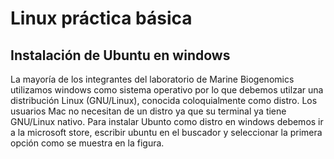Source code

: 
# Linux práctica básica
## Instalación de Ubuntu en windows
La mayoría de los integrantes del laboratorio de Marine Biogenomics utilizamos windows como sistema operativo por lo que debemos utilzar una distribución Linux (GNU/Linux), conocida coloquialmente como distro. Los usuarios Mac no necesitan de un distro ya que su terminal ya tiene GNU/Linux nativo. Para instalar Ubunto como distro en windows debemos ir a la microsoft store, escribir ubuntu en el buscador y seleccionar la primera opción como se muestra en la figura.


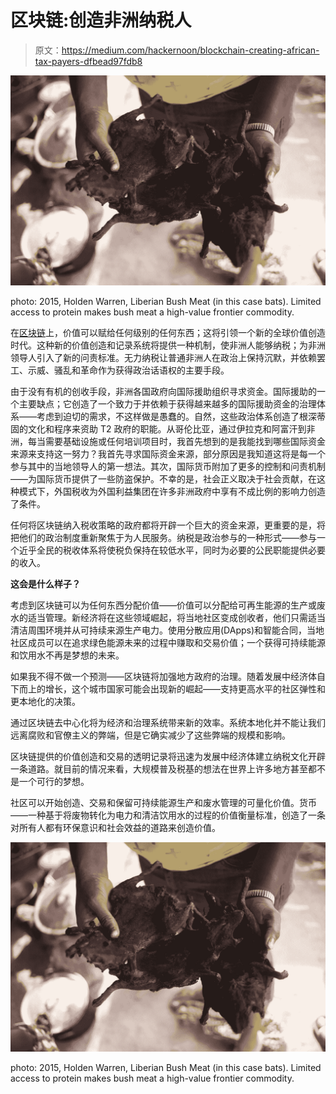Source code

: # 区块链:创造非洲纳税人

> 原文：<https://medium.com/hackernoon/blockchain-creating-african-tax-payers-dfbead97fdb8>

![](img/cc52b6f23d34d1d40f9d5ac98b5c8c28.png)

photo: 2015, Holden Warren, Liberian Bush Meat (in this case bats). Limited access to protein makes bush meat a high-value frontier commodity.

在[区块链](https://hackernoon.com/tagged/blockchain)上，价值可以赋给任何级别的任何东西；这将引领一个新的全球价值创造时代。这种新的价值创造和记录系统将提供一种机制，使非洲人能够纳税；为非洲领导人引入了新的问责标准。无力纳税让普通非洲人在政治上保持沉默，并依赖罢工、示威、骚乱和革命作为获得政治话语权的主要手段。

由于没有有机的创收手段，非洲各国政府向国际援助组织寻求资金。国际援助的一个主要缺点；它创造了一个致力于并依赖于获得越来越多的国际援助资金的治理体系——考虑到迫切的需求，不这样做是愚蠢的。自然，这些政治体系创造了根深蒂固的文化和程序来资助 T2 政府的职能。从哥伦比亚，通过伊拉克和阿富汗到非洲，每当需要基础设施或任何培训项目时，我首先想到的是我能找到哪些国际资金来源来支持这一努力？我首先寻求国际资金来源，部分原因是我知道这将是每一个参与其中的当地领导人的第一想法。其次，国际货币附加了更多的控制和问责机制——为国际货币提供了一些防盗保护。不幸的是，社会正义取决于社会贡献，在这种模式下，外国税收为外国利益集团在许多非洲政府中享有不成比例的影响力创造了条件。

任何将区块链纳入税收策略的政府都将开辟一个巨大的资金来源，更重要的是，将把他们的政治制度重新聚焦于为人民服务。纳税是政治参与的一种形式——参与一个近乎全民的税收体系将使税负保持在较低水平，同时为必要的公民职能提供必要的收入。

**这会是什么样子？**

考虑到区块链可以为任何东西分配价值——价值可以分配给可再生能源的生产或废水的适当管理。新经济将在这些领域崛起，将当地社区变成创收者，他们只需适当清洁周围环境并从可持续来源生产电力。使用分散应用(DApps)和智能合同，当地社区成员可以在追求绿色能源未来的过程中赚取和交易价值；一个获得可持续能源和饮用水不再是梦想的未来。

如果我不得不做一个预测——区块链将加强地方政府的治理。随着发展中经济体自下而上的增长，这个城市国家可能会出现新的崛起——支持更高水平的社区弹性和更本地化的决策。

通过区块链去中心化将为经济和治理系统带来新的效率。系统本地化并不能让我们远离腐败和官僚主义的弊端，但是它确实减少了这些弊端的规模和影响。

区块链提供的价值创造和交易的透明记录将迅速为发展中经济体建立纳税文化开辟一条道路。就目前的情况来看，大规模普及税基的想法在世界上许多地方甚至都不是一个可行的梦想。

社区可以开始创造、交易和保留可持续能源生产和废水管理的可量化价值。货币——一种基于将废物转化为电力和清洁饮用水的过程的价值衡量标准，创造了一条对所有人都有环保意识和社会效益的道路来创造价值。

![](img/cc52b6f23d34d1d40f9d5ac98b5c8c28.png)

photo: 2015, Holden Warren, Liberian Bush Meat (in this case bats). Limited access to protein makes bush meat a high-value frontier commodity.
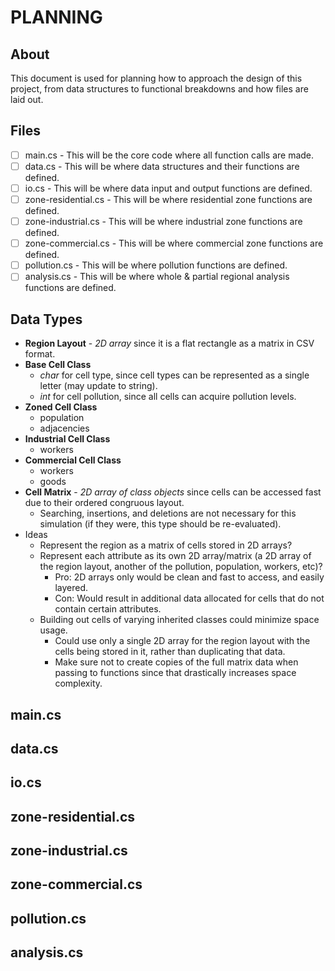 
# PLANNING

## About
This document is used for planning how to approach the design of this project, from data structures to functional breakdowns and how files are laid out.

## Files
- [ ] main.cs - This will be the core code where all function calls are made.
- [ ] data.cs - This will be where data structures and their functions are defined.
- [ ] io.cs - This will be where data input and output functions are defined.
- [ ] zone-residential.cs - This will be where residential zone functions are defined.
- [ ] zone-industrial.cs - This will be where industrial zone functions are defined.
- [ ] zone-commercial.cs - This will be where commercial zone functions are defined.
- [ ] pollution.cs - This will be where pollution functions are defined.
- [ ] analysis.cs - This will be where whole & partial regional analysis functions are defined.

## Data Types
- **Region Layout** - *2D array* since it is a flat rectangle as a matrix in CSV format.
- **Base Cell Class**
  - *char* for cell type, since cell types can be represented as a single letter (may update to string).
  - *int* for cell pollution, since all cells can acquire pollution levels.
- **Zoned Cell Class**
  - population
  - adjacencies
- **Industrial Cell Class**
  - workers
- **Commercial Cell Class**
  - workers
  - goods
- **Cell Matrix** - *2D array of class objects* since cells can be accessed fast due to their ordered congruous layout.
  - Searching, insertions, and deletions are not necessary for this simulation (if they were, this type should be re-evaluated).
- Ideas
  - Represent the region as a matrix of cells stored in 2D arrays?
  - Represent each attribute as its own 2D array/matrix (a 2D array of the region layout, another of the pollution, population, workers, etc)?
    - Pro: 2D arrays only would be clean and fast to access, and easily layered.
    - Con: Would result in additional data allocated for cells that do not contain certain attributes.
  - Building out cells of varying inherited classes could minimize space usage.
    - Could use only a single 2D array for the region layout with the cells being stored in it, rather than duplicating that data.
    - Make sure not to create copies of the full matrix data when passing to functions since that drastically increases space complexity.

## main.cs

## data.cs

## io.cs

## zone-residential.cs

## zone-industrial.cs

## zone-commercial.cs

## pollution.cs

## analysis.cs

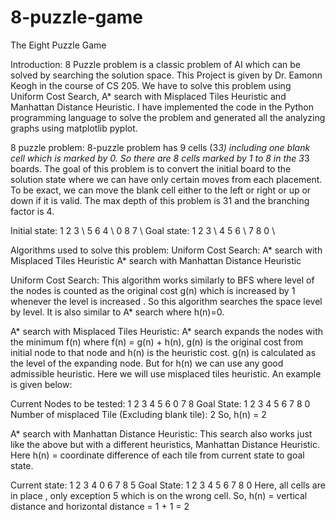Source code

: # 8-puzzle-game
The Eight Puzzle Game

Introduction: 
8 Puzzle problem is a classic problem of AI which can be solved by searching the solution space. This Project is given by Dr. Eamonn Keogh in the course of CS 205. We have to solve this problem using Uniform Cost Search, A* search with Misplaced Tiles Heuristic and Manhattan Distance Heuristic. I have implemented the code in the Python programming language to solve the problem and generated all the analyzing graphs using matplotlib pyplot.

8 puzzle problem:
8-puzzle problem has 9 cells (3*3) including one blank cell which is marked by 0. So there are 8 cells marked by 1 to 8 in the 3*3 boards. The goal of this problem is to convert the initial board to the solution state where we can have only certain moves from each placement. To be exact, we can move the blank cell either to the left or right or up or down if it is valid. The max depth of this problem is 31 and the branching factor is 4.

Initial state:
1 2 3 \\
5 6 4 \\
0 8 7 \\
Goal state:
1 2 3 \\
4 5 6 \\
7 8 0 \\

Algorithms used to solve this problem:
Uniform Cost Search:
A* search with Misplaced Tiles Heuristic
A* search with Manhattan Distance Heuristic

Uniform Cost Search:
This algorithm works similarly to BFS where level of the nodes is counted as the original cost g(n) which is increased by 1 whenever the level is increased . So this algorithm searches the space level by level. It is also similar to A* search where h(n)=0.

A* search with Misplaced Tiles Heuristic:
A* search expands the nodes with the minimum f(n) where f(n) = g(n) + h(n), g(n) is the original cost from initial node to that node  and h(n) is the heuristic cost. g(n) is calculated as the level of the expanding node. But for h(n) we can use any good admissible heuristic. Here we will use misplaced tiles heuristic. An example is given below:


Current Nodes to be tested:
1 2 3
4 5 6
0 7 8
Goal State:
1 2 3
4 5 6
7 8 0
Number of misplaced Tile (Excluding blank tile): 2
So, h(n) = 2
 
A* search with Manhattan Distance Heuristic:
This search also works just like the above but with a different heuristics, Manhattan Distance Heuristic.
Here h(n) = coordinate difference of each tile from current state to goal state.

Current state:
1 2 3
4 0 6
7 8 5
Goal State:
1 2 3
4 5 6
7 8 0
Here, all cells are in place , only exception 5 which is on the wrong cell. 
So, h(n) = vertical distance and horizontal distance 
  = 1 + 1 = 2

_WHAT YOU WILL DO_. Each line of the data that includes "hackernoon" counts once; say how many there are, giving nothing but the number.

_ANSWER SECTION_. 2